Colorado is Wynne's third team in five MLS seasons. Selected by the MetroStars as the very first pick of the 2006 MLS SuperDraft, he was dealt by the club (after it was purchased by the Red Bulls) to Toronto in 2007.
Wynne found his way in this city before Preki, then the Toronto FC coach, dealt him to the Rapids.
"I guess we didn't see eye to eye on some thing, so I've heard," he said. "But I never made it vocal or anything. He just up and traded me, said I wasn't part of his plan, whatever that plan might be."
Of course, we'll never know because Preki was fired during the season.
And Wynne and company are still alive and well in the post-season -- as the seventh seed and unlikely Eastern Conference champions.

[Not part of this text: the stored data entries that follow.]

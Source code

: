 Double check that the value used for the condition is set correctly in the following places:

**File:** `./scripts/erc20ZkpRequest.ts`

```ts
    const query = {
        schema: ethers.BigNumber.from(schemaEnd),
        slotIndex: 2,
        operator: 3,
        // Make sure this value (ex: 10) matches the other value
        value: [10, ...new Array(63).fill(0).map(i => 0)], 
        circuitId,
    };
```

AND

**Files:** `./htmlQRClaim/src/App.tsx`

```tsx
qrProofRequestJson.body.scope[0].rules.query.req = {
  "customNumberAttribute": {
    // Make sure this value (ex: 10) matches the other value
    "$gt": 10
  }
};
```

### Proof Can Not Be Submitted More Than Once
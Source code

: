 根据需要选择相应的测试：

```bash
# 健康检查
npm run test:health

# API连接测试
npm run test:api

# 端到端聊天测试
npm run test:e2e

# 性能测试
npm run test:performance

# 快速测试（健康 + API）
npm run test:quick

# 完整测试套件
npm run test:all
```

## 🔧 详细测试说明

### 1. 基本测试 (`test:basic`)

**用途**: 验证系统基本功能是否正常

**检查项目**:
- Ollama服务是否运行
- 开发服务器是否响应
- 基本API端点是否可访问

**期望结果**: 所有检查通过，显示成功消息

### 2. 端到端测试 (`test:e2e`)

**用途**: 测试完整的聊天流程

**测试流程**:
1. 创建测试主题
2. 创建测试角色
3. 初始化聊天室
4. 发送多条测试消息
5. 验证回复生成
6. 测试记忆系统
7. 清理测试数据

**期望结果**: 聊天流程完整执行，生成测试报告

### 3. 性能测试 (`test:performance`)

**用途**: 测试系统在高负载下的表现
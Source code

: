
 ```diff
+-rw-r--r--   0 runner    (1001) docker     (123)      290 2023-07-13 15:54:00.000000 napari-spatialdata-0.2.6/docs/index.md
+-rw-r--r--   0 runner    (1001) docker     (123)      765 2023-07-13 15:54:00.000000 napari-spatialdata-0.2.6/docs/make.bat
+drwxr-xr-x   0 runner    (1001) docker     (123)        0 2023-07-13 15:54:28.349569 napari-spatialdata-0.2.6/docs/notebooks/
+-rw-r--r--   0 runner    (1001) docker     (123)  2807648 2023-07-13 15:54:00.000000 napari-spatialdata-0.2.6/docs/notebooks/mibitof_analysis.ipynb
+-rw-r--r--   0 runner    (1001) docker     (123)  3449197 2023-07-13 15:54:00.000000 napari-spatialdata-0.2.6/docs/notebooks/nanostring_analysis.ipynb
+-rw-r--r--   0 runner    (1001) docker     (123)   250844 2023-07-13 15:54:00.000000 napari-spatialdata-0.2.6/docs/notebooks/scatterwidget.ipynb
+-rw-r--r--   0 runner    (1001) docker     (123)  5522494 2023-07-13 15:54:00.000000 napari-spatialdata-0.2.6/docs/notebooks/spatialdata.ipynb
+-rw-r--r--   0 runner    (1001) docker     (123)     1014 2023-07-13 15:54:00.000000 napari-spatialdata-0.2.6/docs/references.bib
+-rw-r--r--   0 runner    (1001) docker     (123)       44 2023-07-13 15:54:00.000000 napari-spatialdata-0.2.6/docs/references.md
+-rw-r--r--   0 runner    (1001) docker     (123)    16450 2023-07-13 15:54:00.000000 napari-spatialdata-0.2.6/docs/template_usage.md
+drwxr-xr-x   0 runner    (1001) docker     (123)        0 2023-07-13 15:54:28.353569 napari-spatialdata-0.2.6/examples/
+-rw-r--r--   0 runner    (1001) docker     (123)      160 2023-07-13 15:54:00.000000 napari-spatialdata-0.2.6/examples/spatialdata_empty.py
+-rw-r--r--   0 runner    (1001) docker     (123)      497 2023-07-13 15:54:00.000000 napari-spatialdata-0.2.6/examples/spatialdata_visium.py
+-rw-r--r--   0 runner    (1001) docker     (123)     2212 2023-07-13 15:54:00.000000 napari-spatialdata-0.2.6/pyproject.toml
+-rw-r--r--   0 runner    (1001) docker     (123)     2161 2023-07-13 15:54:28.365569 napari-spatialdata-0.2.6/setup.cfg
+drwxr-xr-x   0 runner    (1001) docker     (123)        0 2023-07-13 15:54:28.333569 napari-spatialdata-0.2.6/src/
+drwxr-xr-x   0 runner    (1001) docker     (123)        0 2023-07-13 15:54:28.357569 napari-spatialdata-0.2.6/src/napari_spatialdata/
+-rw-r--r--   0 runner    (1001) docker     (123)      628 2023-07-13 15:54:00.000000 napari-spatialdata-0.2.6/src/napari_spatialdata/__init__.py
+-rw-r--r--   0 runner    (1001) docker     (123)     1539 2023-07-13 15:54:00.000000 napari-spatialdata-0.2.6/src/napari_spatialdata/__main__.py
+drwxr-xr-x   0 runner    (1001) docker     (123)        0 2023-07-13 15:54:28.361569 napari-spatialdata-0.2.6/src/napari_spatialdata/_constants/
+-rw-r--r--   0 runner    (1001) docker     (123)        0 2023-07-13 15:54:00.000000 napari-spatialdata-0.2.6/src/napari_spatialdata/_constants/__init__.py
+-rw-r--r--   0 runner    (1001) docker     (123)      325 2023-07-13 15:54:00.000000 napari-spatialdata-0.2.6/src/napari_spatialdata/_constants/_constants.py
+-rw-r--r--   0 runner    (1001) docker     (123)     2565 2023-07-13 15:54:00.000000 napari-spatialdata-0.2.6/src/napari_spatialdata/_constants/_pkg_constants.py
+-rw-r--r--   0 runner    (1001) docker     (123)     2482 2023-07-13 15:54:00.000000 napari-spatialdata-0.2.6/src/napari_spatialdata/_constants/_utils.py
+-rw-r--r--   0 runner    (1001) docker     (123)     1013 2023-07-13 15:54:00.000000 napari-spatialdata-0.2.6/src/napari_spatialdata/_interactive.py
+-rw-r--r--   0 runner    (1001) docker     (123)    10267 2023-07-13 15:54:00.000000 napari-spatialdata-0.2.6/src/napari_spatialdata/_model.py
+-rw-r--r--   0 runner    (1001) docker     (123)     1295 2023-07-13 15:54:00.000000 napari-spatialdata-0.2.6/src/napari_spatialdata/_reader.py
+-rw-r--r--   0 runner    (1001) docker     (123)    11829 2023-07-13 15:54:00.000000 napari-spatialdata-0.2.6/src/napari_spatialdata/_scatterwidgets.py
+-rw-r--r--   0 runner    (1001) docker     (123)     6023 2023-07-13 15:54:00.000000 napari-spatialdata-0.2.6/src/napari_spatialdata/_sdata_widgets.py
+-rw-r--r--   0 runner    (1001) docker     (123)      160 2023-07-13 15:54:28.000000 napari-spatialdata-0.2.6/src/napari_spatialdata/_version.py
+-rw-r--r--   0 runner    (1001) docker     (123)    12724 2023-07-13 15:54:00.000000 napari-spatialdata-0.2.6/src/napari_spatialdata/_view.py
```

For the third consecutive season, a seventh- or eighth-seed has reached the final. The No. 8 Red Bulls and Real Salt Lake, the defending champions, made it.
"They feel there is actually an opportunity to make [here]," Wynne said. "It's not so much that, OK, once we're here, the way the system is we're not to make it.' You make the playoffs, you have a chance to win the championship. That's good for everybody, even a seventh seed like us."
No. 1 on the Rapids' and Wynne's list of priorities is stopping playmaking midfielder David Ferreira.
Wynne said teams have to "make sure he doesn't have a lot of time on the ball. Don't let him pick his head up or let him play his own game. Try to make his own game as hard as possible."
Right now, Wynne can't complain.
"This is the epitome of my career right now," he said. "Everybody in MLS, this is where they want to be."